I have a few friends currently using steroids.
And I’ve had multiple conversations with athletes regarding their desire to use performance enhancing drugs (PEDs) during competition.
But at the end of the day, this topic is much more complex than most realize…
- Are you going to have blood work completed monthly and follow up with an endocrinologist?
- Where are you going to source the compounds from? How can you verify their legitimacy?
- What sort of dosages are you going to use? Why?
- Are there any potential interactions between the compounds themselves?
- Are there any potential interactions between the compounds and pharmaceuticals you’re already taking for health concerns?
- What are you going to do when you run out of the compounds? Do you have a post cycle protocol?
- When was the last time you had a routine blood panel? Are you sure you’re in good enough health to consider performance enhancement through endogenous anabolic compounds?
- Have you considered the psychological toll that PEDs may have on you as an individual? Are you going to willingly admit to using them or will you force yourself to blatantly lie to others until you cease to use them?

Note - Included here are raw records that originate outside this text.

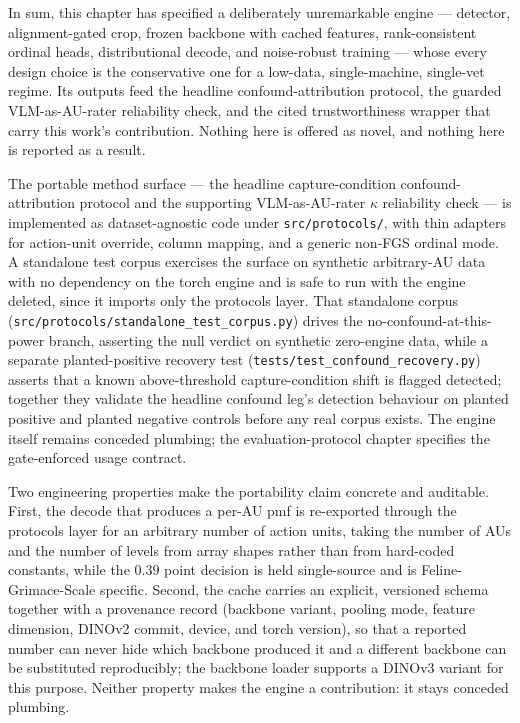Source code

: In sum, this chapter has specified a deliberately unremarkable engine ---
detector, alignment-gated crop, frozen backbone with cached features,
rank-consistent ordinal heads, distributional decode, and noise-robust training
--- whose every design choice is the conservative one for a low-data,
single-machine, single-vet regime. Its outputs feed the headline confound-attribution
protocol, the guarded VLM-as-AU-rater reliability check, and the cited
trustworthiness wrapper that carry this work's contribution. Nothing here
is offered as novel, and nothing here is reported as a result.

The portable method surface --- the headline capture-condition
confound-attribution protocol and the supporting VLM-as-AU-rater $\kappa$
reliability check --- is implemented as dataset-agnostic code under
\texttt{src/protocols/}, with thin adapters for action-unit override, column
mapping, and a generic non-FGS ordinal mode. A standalone test corpus exercises
the surface on synthetic arbitrary-AU data with no dependency on the torch engine
and is safe to run with the engine deleted, since it imports only the protocols
layer. That standalone corpus
(\texttt{src/protocols/standalone\_test\_corpus.py}) drives the
no-confound-at-this-power branch, asserting the null verdict on synthetic
zero-engine data, while a separate planted-positive recovery test
(\texttt{tests/test\_confound\_recovery.py}) asserts that a known
above-threshold capture-condition shift is flagged detected; together they
validate the headline confound leg's detection behaviour on planted positive
and planted negative controls before any real corpus exists. The engine itself remains conceded plumbing; the
evaluation-protocol chapter specifies the gate-enforced usage contract.

Two engineering properties make the portability claim concrete and auditable.
First, the decode that produces a per-AU pmf is re-exported through the protocols
layer for an arbitrary number of action units, taking the number of AUs and the
number of levels from array shapes rather than from hard-coded constants, while
the $0.39$ point decision is held single-source and is Feline-Grimace-Scale
specific. Second, the cache carries an explicit, versioned schema together with a
provenance record (backbone variant, pooling mode, feature dimension, DINOv2
commit, device, and torch version), so that a reported number can never hide which
backbone produced it and a different backbone can be substituted reproducibly; the
backbone loader supports a DINOv3 variant for this purpose. Neither property makes
the engine a contribution: it stays conceded plumbing.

I’m not an endocrinologist and I don’t play one on the internet. But, what I can tell you is that PEDs are much more complicated than a simple 250mg weekly shot of testosterone cypionate.
As such, we’re not going to touch the topic today. Instead, I’m going to provide you with a framework for maximizing muscular hypertrophy while simplifying the training process as much as possible.
Over the next few weeks I’m also going to dive into additional articles which will cover the other pieces of the puzzle (recovery, supplementation, and nutrition) for maximizing hypertrophy without pharmaceutical assistance.
The Virtual Wild West
Social media is a microcosm of endless sound bites, witty quotes, and generic motivational videos. If you spend any amount of time perusing the annuls of the internet, you’ll quickly find there are a million and one trainers eager to educate on their “unique system guaranteed to bring results”.
Related: The Future of Fitness - 5 Trends to Keep Your Eye On
Unfortunately, in the world of training and nutrition there is rarely anything new or “revolutionary”. The basics will always work, they’re just tough to sell because they’re not sexy or exciting.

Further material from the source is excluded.